Добегаю до остановки, запрыгиваю в трамвай и еду к центру. В вагоне три пассажира: два негра и я, бледнолицый русский, а может, и не русский, но бледнолицый. Ко мне подходит кондуктор – азиатского вида мужчина – и предлагает купить у него билет. Я покупаю билет, и он проходит к неграм, которых тоже обилечивает. Затем кондуктор возвращается ко мне и снова предлагает купить билет. Я покупаю второй билет. А кондуктор опять идет к неграм, которых обилечивает. А потом кондуктор идет ко мне.… и я покупаю третий билет. Мне уже интересно ехать, но чтобы не спугнуть кондуктора и не сломать ситуацию, я ни о чем не спрашиваю и продолжаю покупать билеты. Негры тоже ничему не удивляются и продолжают обилечиваться. На протяжении двадцати минут в трамвай больше никто не садится. А кондуктор продолжает делать свое дело и продает нам билеты. Наконец подъезжаем к площади Восстания. Мне нужно выходить. Я покупаю последний, двадцать первый, билет и спрашиваю у кондуктора:
– Скажите, уважаемый, а вам не кажется, что вы продали мне несколько лишних билетиков, а?
– Возможно, возможно. Но у меня плохая память на лица. И все петербургские чурбаны для меня на одно лицо, как пингвины.

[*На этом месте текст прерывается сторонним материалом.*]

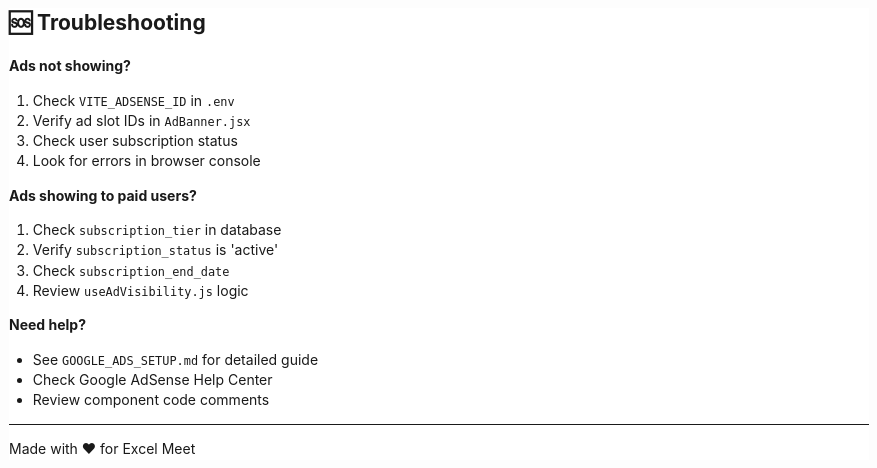 
## 🆘 Troubleshooting

**Ads not showing?**
1. Check `VITE_ADSENSE_ID` in `.env`
2. Verify ad slot IDs in `AdBanner.jsx`
3. Check user subscription status
4. Look for errors in browser console

**Ads showing to paid users?**
1. Check `subscription_tier` in database
2. Verify `subscription_status` is 'active'
3. Check `subscription_end_date`
4. Review `useAdVisibility.js` logic

**Need help?**
- See `GOOGLE_ADS_SETUP.md` for detailed guide
- Check Google AdSense Help Center
- Review component code comments

---

Made with ❤️ for Excel Meet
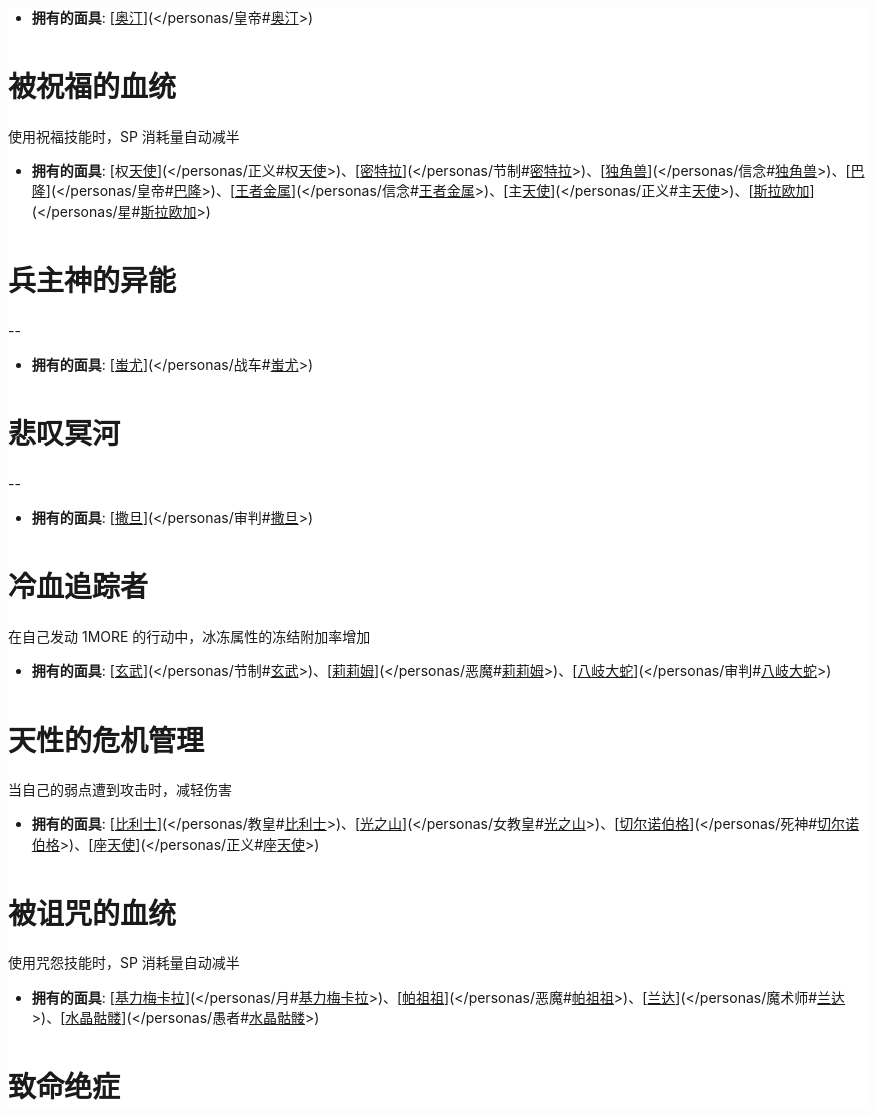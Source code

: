 - **拥有的面具**: [[奥汀](/personas/皇帝#奥汀)](</personas/皇帝#[奥汀](/personas/皇帝#奥汀)>)

# 被祝福的血统

使用祝福技能时，SP 消耗量自动减半

- **拥有的面具**: [权[天使](/personas/正义#天使)](</personas/正义#权[天使](/personas/正义#天使)>)、[[密特拉](/personas/节制#密特拉)](</personas/节制#[密特拉](/personas/节制#密特拉)>)、[[独角兽](/personas/信念#独角兽)](</personas/信念#[独角兽](/personas/信念#独角兽)>)、[[巴隆](/personas/皇帝#巴隆)](</personas/皇帝#[巴隆](/personas/皇帝#巴隆)>)、[[王者金属](/personas/信念#王者金属)](</personas/信念#[王者金属](/personas/信念#王者金属)>)、[主[天使](/personas/正义#天使)](</personas/正义#主[天使](/personas/正义#天使)>)、[[斯拉欧加](/personas/星#斯拉欧加)](</personas/星#[斯拉欧加](/personas/星#斯拉欧加)>)

# 兵主神的异能

--

- **拥有的面具**: [[蚩尤](/personas/战车#蚩尤)](</personas/战车#[蚩尤](/personas/战车#蚩尤)>)

# 悲叹冥河

--

- **拥有的面具**: [[撒旦](/personas/审判#撒旦)](</personas/审判#[撒旦](/personas/审判#撒旦)>)

# 冷血追踪者

在自己发动 1MORE 的行动中，冰冻属性的冻结附加率增加

- **拥有的面具**: [[玄武](/personas/节制#玄武)](</personas/节制#[玄武](/personas/节制#玄武)>)、[[莉莉姆](/personas/恶魔#莉莉姆)](</personas/恶魔#[莉莉姆](/personas/恶魔#莉莉姆)>)、[[八岐大蛇](/personas/审判#八岐大蛇)](</personas/审判#[八岐大蛇](/personas/审判#八岐大蛇)>)

# 天性的危机管理

当自己的弱点遭到攻击时，减轻伤害

- **拥有的面具**: [[比利士](/personas/教皇#比利士)](</personas/教皇#[比利士](/personas/教皇#比利士)>)、[[光之山](/personas/女教皇#光之山)](</personas/女教皇#[光之山](/personas/女教皇#光之山)>)、[[切尔诺伯格](/personas/死神#切尔诺伯格)](</personas/死神#[切尔诺伯格](/personas/死神#切尔诺伯格)>)、[座[天使](/personas/正义#天使)](</personas/正义#座[天使](/personas/正义#天使)>)

# 被诅咒的血统

使用咒怨技能时，SP 消耗量自动减半

- **拥有的面具**: [[基力梅卡拉](/personas/月#基力梅卡拉)](</personas/月#[基力梅卡拉](/personas/月#基力梅卡拉)>)、[[帕祖祖](/personas/恶魔#帕祖祖)](</personas/恶魔#[帕祖祖](/personas/恶魔#帕祖祖)>)、[[兰达](/personas/魔术师#兰达)](</personas/魔术师#[兰达](/personas/魔术师#兰达)>)、[[水晶骷髅](/personas/愚者#水晶骷髅)](</personas/愚者#[水晶骷髅](/personas/愚者#水晶骷髅)>)

# 致命绝症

Я смеюсь и выхожу. На Невском, как всегда, излишне много народа и машин. Будь моя воля, ни одна машина не выехала бы на Невский. Но я, к сожалению, не губернатор. Впрочем, губернатором я бы не согласился стать ни за какие коврижки, потому что не люблю коврижки.

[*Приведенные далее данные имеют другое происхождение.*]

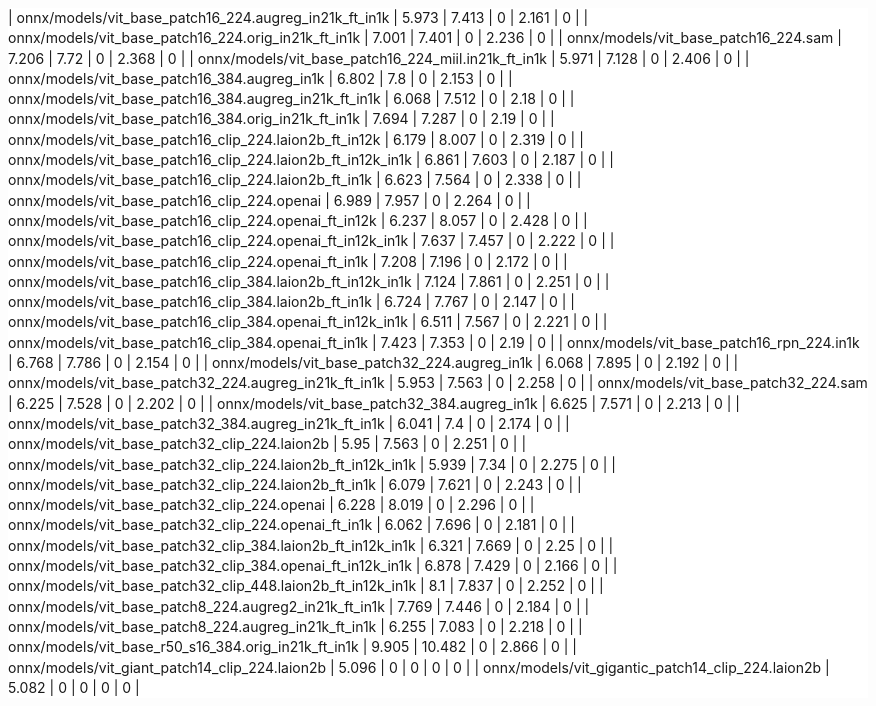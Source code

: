 | onnx/models/vit_base_patch16_224.augreg_in21k_ft_in1k           |       5.973 |         7.413 |            0 |          2.161 |       0     |
| onnx/models/vit_base_patch16_224.orig_in21k_ft_in1k             |       7.001 |         7.401 |            0 |          2.236 |       0     |
| onnx/models/vit_base_patch16_224.sam                            |       7.206 |         7.72  |            0 |          2.368 |       0     |
| onnx/models/vit_base_patch16_224_miil.in21k_ft_in1k             |       5.971 |         7.128 |            0 |          2.406 |       0     |
| onnx/models/vit_base_patch16_384.augreg_in1k                    |       6.802 |         7.8   |            0 |          2.153 |       0     |
| onnx/models/vit_base_patch16_384.augreg_in21k_ft_in1k           |       6.068 |         7.512 |            0 |          2.18  |       0     |
| onnx/models/vit_base_patch16_384.orig_in21k_ft_in1k             |       7.694 |         7.287 |            0 |          2.19  |       0     |
| onnx/models/vit_base_patch16_clip_224.laion2b_ft_in12k          |       6.179 |         8.007 |            0 |          2.319 |       0     |
| onnx/models/vit_base_patch16_clip_224.laion2b_ft_in12k_in1k     |       6.861 |         7.603 |            0 |          2.187 |       0     |
| onnx/models/vit_base_patch16_clip_224.laion2b_ft_in1k           |       6.623 |         7.564 |            0 |          2.338 |       0     |
| onnx/models/vit_base_patch16_clip_224.openai                    |       6.989 |         7.957 |            0 |          2.264 |       0     |
| onnx/models/vit_base_patch16_clip_224.openai_ft_in12k           |       6.237 |         8.057 |            0 |          2.428 |       0     |
| onnx/models/vit_base_patch16_clip_224.openai_ft_in12k_in1k      |       7.637 |         7.457 |            0 |          2.222 |       0     |
| onnx/models/vit_base_patch16_clip_224.openai_ft_in1k            |       7.208 |         7.196 |            0 |          2.172 |       0     |
| onnx/models/vit_base_patch16_clip_384.laion2b_ft_in12k_in1k     |       7.124 |         7.861 |            0 |          2.251 |       0     |
| onnx/models/vit_base_patch16_clip_384.laion2b_ft_in1k           |       6.724 |         7.767 |            0 |          2.147 |       0     |
| onnx/models/vit_base_patch16_clip_384.openai_ft_in12k_in1k      |       6.511 |         7.567 |            0 |          2.221 |       0     |
| onnx/models/vit_base_patch16_clip_384.openai_ft_in1k            |       7.423 |         7.353 |            0 |          2.19  |       0     |
| onnx/models/vit_base_patch16_rpn_224.in1k                       |       6.768 |         7.786 |            0 |          2.154 |       0     |
| onnx/models/vit_base_patch32_224.augreg_in1k                    |       6.068 |         7.895 |            0 |          2.192 |       0     |
| onnx/models/vit_base_patch32_224.augreg_in21k_ft_in1k           |       5.953 |         7.563 |            0 |          2.258 |       0     |
| onnx/models/vit_base_patch32_224.sam                            |       6.225 |         7.528 |            0 |          2.202 |       0     |
| onnx/models/vit_base_patch32_384.augreg_in1k                    |       6.625 |         7.571 |            0 |          2.213 |       0     |
| onnx/models/vit_base_patch32_384.augreg_in21k_ft_in1k           |       6.041 |         7.4   |            0 |          2.174 |       0     |
| onnx/models/vit_base_patch32_clip_224.laion2b                   |       5.95  |         7.563 |            0 |          2.251 |       0     |
| onnx/models/vit_base_patch32_clip_224.laion2b_ft_in12k_in1k     |       5.939 |         7.34  |            0 |          2.275 |       0     |
| onnx/models/vit_base_patch32_clip_224.laion2b_ft_in1k           |       6.079 |         7.621 |            0 |          2.243 |       0     |
| onnx/models/vit_base_patch32_clip_224.openai                    |       6.228 |         8.019 |            0 |          2.296 |       0     |
| onnx/models/vit_base_patch32_clip_224.openai_ft_in1k            |       6.062 |         7.696 |            0 |          2.181 |       0     |
| onnx/models/vit_base_patch32_clip_384.laion2b_ft_in12k_in1k     |       6.321 |         7.669 |            0 |          2.25  |       0     |
| onnx/models/vit_base_patch32_clip_384.openai_ft_in12k_in1k      |       6.878 |         7.429 |            0 |          2.166 |       0     |
| onnx/models/vit_base_patch32_clip_448.laion2b_ft_in12k_in1k     |       8.1   |         7.837 |            0 |          2.252 |       0     |
| onnx/models/vit_base_patch8_224.augreg2_in21k_ft_in1k           |       7.769 |         7.446 |            0 |          2.184 |       0     |
| onnx/models/vit_base_patch8_224.augreg_in21k_ft_in1k            |       6.255 |         7.083 |            0 |          2.218 |       0     |
| onnx/models/vit_base_r50_s16_384.orig_in21k_ft_in1k             |       9.905 |        10.482 |            0 |          2.866 |       0     |
| onnx/models/vit_giant_patch14_clip_224.laion2b                  |       5.096 |         0     |            0 |          0     |       0     |
| onnx/models/vit_gigantic_patch14_clip_224.laion2b               |       5.082 |         0     |            0 |          0     |       0     |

Вокруг меня сотни людей, и все куда-то спешат, все торопятся. А я не спешу. И может быть, поэтому ко мне через каждые сто метров пристает кто-то из попрошаек. Одному я даю червонец, другому рубль, а третьему носовой платок, пропитанный моими соплями. Нищий благодарит и начинает платок разворачивать. А потом кричит мне в спину:
– Козел!
Я улыбаюсь и иду дальше.
Вот наконец-то и Зимний, похожий на огромный торт. Наверное, архитектор Растрелли не доедал в детстве сладкого, и образ торта в его подсознании затмил все остальное. На контроле я показываю удостоверение дружинника, и меня пропускают. Хотя халявные деньги от обокравшего меня жулика есть, но я не плачу за вход по привычке. Обычно я предъявляю какое-нибудь дурацкое удостоверение, здороваюсь, пристально смотрю в глаза контролеру, и в девяносто девяти случаях из ста меня пропускают.